We'll never know the name of that place across the street. Is it a diner or just a bar? The right part of the sign is "B[?]-A-R".
I never noticed before: during the very first pan of the courtyard, there is a photo-flash in a top floor apartment, above the couple with the dog in the basket. Is this where the two sunbathers live? Do we see them more than once? (On the Blu-ray the flash is at 2:20).
Jeff seems unreasonably sour towards Lisa, who is passionately devoted to him. Stewart was 46 and Kelley 25, although it seems she really did like older men.
The joke is on Jeff, though. With Lisa and Stella ganging up on him, he doesn't have a chance. His fantasy of being an independent man of action: ha!

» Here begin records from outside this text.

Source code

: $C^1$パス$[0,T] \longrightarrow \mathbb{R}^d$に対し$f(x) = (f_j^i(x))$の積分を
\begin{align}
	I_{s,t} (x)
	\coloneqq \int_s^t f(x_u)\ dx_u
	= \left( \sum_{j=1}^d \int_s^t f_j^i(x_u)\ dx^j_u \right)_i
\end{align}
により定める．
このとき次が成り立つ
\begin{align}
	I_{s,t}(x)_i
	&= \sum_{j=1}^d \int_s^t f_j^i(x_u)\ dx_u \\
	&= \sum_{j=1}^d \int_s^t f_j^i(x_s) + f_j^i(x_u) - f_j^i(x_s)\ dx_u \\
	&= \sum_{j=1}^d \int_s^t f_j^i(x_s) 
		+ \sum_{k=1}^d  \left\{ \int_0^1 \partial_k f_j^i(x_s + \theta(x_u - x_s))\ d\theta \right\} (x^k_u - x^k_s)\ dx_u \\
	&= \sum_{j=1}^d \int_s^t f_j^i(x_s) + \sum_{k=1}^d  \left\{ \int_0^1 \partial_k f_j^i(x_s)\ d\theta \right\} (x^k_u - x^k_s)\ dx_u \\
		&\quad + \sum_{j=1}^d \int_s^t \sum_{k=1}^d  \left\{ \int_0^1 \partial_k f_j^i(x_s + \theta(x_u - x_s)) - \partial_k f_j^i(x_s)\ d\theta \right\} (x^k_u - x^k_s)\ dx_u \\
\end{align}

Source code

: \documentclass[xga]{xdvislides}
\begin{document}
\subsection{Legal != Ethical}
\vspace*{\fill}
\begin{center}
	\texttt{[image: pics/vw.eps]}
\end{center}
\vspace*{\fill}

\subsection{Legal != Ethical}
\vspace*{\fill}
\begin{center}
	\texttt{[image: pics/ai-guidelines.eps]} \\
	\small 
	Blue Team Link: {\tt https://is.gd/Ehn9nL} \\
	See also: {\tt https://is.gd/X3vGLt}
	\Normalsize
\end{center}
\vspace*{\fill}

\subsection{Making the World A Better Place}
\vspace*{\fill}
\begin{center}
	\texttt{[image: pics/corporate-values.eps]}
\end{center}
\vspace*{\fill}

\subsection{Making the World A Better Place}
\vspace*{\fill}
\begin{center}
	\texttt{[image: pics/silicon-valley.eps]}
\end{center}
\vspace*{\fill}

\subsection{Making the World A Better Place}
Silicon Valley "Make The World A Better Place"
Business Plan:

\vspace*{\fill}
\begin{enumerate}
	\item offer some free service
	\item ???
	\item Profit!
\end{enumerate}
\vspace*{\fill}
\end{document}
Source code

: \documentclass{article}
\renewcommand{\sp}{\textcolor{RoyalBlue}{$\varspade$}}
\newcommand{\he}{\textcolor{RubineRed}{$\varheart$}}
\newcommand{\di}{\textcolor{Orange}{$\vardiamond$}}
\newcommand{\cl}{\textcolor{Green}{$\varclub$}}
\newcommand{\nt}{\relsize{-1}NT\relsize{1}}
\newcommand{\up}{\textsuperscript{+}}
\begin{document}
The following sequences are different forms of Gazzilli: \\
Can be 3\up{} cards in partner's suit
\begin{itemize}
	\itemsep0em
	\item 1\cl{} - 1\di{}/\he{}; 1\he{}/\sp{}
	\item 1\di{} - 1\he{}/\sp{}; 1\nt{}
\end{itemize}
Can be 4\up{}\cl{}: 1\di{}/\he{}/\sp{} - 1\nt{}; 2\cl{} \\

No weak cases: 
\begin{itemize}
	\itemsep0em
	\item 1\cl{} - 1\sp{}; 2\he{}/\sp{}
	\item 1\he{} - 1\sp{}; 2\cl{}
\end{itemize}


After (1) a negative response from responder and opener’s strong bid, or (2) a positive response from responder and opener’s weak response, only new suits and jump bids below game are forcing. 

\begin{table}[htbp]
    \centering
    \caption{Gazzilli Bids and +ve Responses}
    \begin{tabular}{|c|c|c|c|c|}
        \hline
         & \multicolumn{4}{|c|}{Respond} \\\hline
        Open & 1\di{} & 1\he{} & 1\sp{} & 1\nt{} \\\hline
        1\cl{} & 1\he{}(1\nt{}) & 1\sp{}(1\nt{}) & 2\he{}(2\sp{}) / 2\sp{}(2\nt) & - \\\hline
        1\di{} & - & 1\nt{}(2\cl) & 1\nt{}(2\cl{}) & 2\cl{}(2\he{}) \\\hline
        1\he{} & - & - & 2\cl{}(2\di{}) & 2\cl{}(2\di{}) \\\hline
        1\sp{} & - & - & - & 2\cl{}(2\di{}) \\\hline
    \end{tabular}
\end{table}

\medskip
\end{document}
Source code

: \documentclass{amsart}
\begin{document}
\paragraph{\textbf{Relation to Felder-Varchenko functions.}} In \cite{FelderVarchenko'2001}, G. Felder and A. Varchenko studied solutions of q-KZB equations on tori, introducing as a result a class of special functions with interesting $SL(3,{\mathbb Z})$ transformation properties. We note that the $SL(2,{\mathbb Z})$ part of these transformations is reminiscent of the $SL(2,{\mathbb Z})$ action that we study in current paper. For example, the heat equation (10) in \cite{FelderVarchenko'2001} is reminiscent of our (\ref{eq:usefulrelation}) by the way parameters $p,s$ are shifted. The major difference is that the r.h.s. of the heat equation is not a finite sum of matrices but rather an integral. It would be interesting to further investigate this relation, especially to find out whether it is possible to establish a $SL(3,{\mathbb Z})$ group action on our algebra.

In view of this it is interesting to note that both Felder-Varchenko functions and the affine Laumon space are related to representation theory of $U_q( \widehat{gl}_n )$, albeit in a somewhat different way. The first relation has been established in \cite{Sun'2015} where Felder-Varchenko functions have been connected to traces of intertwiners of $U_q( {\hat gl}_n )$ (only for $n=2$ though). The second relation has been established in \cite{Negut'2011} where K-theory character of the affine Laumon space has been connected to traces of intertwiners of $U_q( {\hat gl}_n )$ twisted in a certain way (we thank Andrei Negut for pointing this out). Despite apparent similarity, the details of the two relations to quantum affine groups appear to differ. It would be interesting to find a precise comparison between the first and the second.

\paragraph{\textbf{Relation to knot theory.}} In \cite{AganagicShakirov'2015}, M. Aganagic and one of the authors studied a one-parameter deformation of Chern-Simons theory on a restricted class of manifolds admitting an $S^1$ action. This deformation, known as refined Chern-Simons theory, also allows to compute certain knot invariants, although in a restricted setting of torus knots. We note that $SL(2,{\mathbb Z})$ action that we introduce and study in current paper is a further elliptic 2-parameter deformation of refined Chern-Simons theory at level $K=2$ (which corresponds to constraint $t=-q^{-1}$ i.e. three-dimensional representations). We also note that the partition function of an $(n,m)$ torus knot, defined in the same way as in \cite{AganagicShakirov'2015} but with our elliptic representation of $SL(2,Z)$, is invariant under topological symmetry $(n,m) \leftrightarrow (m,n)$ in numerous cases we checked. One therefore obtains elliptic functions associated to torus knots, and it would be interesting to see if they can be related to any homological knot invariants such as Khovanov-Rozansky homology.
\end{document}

Lisa is very proper but within those standards she is sexually aggressive. Since Jeff is rendered harmless by his cast she can safely stay overnight and taunt him with lingerie and heavy kissing.
Jeff is more interested in the little stories of the courtyard, particularly the murder. To get his attention Lisa has to enter that story so he can spy on her with his "portable keyhole". It works: he really warms up to her when she becomes a sleuth. This is a common pattern: women are more willing to enter men's fantasies than the reverse.
Cleverness: while Jeff sleeps we see a mystery woman leaving with Thorwald. Maybe it's the wife and Jeff is wrong. Flip that later when we know the killer is coming for him before he does.
The courtyard is pretty shabby. Only the killer tries to fix it up with his flowers. I wouldn't count Miss Hearing Aid's sculptures.
The Dog Who Knew Too Much.
I never noticed before: the Songwriter is unhappy and out of place at his own party.
Hitchcock was unconcerned with plausibility and neither are we the first time through. That a body could be dismembered and carted out piece by piece without leaving a blood trail? That the killer could bury his wife's head in the garden (and why would he?), dig it up again and kill the dog all without being observed -- especially by Jeff?
I never noticed before: Miss Lonelyhearts has a Bible after she lays out the pills.
Lisa and the cat walk the same path up the steps. She is a poised, graceful cat burglar. Sexual metaphor, of course.
When Thorwald sees the ring on Lisa's finger and looks right at Jeff -- and us -- we jump guiltily, as if being caught looking were the crime. Well, and also because we figure that Jeff is next.
Thelma Ritter Fan Club!
The movie and the Songwriter's composition -- "Lisa" -- develop in parallel and are completed at the same time.
Franz Waxman score, Edith Head costumes.
Available on Blu-ray with a light but informative commentary track, mostly on the visual and sound design.